What needs to be done
Find and copy each line of the records where the string "hypersetup" shows up.

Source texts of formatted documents
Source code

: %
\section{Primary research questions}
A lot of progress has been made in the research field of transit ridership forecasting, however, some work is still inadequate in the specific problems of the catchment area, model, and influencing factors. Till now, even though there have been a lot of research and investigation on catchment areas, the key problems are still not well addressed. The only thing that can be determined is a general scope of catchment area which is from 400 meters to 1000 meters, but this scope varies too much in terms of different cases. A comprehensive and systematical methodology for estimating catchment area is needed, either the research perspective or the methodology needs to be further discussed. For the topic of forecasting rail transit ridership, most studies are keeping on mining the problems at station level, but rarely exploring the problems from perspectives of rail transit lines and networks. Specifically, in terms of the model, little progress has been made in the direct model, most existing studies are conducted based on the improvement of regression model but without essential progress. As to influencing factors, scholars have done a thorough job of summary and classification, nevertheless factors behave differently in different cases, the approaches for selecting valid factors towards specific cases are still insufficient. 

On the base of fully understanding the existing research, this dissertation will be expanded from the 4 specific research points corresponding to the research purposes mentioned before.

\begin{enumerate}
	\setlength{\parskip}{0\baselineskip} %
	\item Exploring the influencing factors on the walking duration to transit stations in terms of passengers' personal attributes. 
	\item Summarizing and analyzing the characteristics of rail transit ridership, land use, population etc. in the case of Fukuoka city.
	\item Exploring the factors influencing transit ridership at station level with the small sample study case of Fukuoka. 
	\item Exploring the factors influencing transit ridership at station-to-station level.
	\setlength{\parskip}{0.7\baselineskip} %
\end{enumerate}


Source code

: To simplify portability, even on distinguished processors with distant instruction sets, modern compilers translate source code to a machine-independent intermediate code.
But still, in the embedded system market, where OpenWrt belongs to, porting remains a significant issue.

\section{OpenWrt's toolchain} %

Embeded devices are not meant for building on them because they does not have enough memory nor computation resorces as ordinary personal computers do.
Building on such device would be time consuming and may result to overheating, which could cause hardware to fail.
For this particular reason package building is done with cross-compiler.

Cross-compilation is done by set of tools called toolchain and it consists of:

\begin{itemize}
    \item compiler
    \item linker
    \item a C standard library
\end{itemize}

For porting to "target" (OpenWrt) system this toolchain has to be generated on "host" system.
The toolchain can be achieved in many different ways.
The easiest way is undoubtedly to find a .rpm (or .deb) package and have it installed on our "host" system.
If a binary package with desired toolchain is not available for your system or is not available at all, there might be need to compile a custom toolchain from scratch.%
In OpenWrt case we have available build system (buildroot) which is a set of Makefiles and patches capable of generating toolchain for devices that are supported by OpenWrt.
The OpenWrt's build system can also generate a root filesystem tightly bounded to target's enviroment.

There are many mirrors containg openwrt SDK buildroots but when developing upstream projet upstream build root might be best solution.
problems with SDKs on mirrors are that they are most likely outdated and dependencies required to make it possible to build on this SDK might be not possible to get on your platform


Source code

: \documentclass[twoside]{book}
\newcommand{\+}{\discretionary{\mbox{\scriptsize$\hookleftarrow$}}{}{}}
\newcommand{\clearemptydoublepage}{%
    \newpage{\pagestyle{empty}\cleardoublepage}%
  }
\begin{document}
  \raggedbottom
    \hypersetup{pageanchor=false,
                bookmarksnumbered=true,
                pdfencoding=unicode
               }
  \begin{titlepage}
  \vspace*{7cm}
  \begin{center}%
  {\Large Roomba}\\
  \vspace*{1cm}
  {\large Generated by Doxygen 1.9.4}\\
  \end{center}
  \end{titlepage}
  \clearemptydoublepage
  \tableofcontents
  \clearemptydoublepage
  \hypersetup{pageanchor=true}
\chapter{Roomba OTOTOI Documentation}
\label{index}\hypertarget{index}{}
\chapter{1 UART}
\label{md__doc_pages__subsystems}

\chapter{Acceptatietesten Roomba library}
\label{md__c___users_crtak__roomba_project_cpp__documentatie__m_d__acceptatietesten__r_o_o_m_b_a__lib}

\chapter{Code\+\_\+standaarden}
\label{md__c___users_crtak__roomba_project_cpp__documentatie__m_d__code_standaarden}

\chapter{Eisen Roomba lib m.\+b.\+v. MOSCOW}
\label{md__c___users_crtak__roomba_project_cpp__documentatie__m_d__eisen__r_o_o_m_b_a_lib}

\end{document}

Solution for this exercise
    \hypersetup{pageanchor=false,
  \hypersetup{pageanchor=true}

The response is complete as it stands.